Speaking of “free markets,” one recent study by Leighton and Selman called Punishment for Sale shows, corporations like Corrections Corporation of America (CCA) do not really believe in a truly “free market” since they constantly seek ways of using taxpayer money to increase their profits. They have constantly received billions of dollars in tax breaks and subsidies from the public. Indeed, as this study shows, a large proportion of the prisons operated by CCA and similar companies were subsidized to the tune of about 70% or more.
What amazes me more than anything else is the amount of money extracted from the states that pay these companies to build and/or operate these prisons. Leighton and Selman compared the top salary and wage earners in public departments of corrections with those of three major private corporations (CCA, GEO and Cornell). Each of the CEO’s earned in excess of $1 million, while the salaries of the directors of state prisons earned from about $128,000 to $225,000. In most of the prisons run by private corporations there were fewer prisoners and a lower budget than for state prisons.

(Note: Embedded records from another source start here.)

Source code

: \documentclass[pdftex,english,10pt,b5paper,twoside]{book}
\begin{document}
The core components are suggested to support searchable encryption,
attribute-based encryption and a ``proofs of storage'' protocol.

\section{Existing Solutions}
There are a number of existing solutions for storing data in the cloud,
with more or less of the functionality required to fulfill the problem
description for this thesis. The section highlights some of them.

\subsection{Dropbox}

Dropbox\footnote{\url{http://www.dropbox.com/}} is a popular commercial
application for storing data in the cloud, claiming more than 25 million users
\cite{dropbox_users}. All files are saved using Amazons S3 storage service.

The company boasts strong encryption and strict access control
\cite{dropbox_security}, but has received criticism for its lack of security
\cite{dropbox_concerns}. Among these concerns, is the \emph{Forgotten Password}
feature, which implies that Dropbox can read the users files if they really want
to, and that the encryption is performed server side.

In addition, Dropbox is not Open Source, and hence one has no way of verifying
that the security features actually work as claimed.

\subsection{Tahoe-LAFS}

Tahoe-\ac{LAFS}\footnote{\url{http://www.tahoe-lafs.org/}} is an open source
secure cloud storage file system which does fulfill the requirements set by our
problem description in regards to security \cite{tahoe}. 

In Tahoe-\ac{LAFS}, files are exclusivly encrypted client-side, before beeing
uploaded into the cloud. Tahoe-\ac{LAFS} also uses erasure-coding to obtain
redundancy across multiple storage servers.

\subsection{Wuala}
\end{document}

The privatization of prisons has seen a lot of failures – in particular the failure to save taxpayers money. Examples are numerous. In one of my books I document many of these examples, such as a prison operated by Wackenhut in Holly Springs, Mississippi that ran into trouble finding prisoners to fill about 130 beds. In fact, the state found itself with 2,000 more beds than prisoners! Similarly, South Carolina found itself with more than 1,000 empty beds in a prison operated by Wackenhut. In North Las Vegas, a youth correctional center was operated by two different private prison operators and when they could not fill enough beds it was turned over to the state of Nevada.
Perhaps the worst example of the failure of privatization involved two juvenile court judges in Pennsylvania who sent youth to private juvenile detention centers, owned by Mid Atlantic Youth Services Corp. The two judges received more than $2.6 million in kickbacks during a five-year period. Most of the youth committed the kinds of offenses that would rarely earn a sentence to a correctional facility.
Finally, in Mississippi, a lawsuit filed by the Southern Poverty Law Center resulted in the removal of boys from a prison run by the GEO Group (formerly Wackenhut). The lawsuit had focused on
“the routine practice of GEO staffers peddling drugs to teenagers in their custody, subjecting them to brutal beatings, sexual exploitation and solitary confinement, and failing to protect them from violence at the hands of older, predatory prisoners. One youth suffered permanent brain damage as a result of an attack in which GEO staffers were complicit.”
Governor Brown would be well advised to seek another solution to California’s prison crisis. There are plenty of alternatives to incarceration in existence in this state.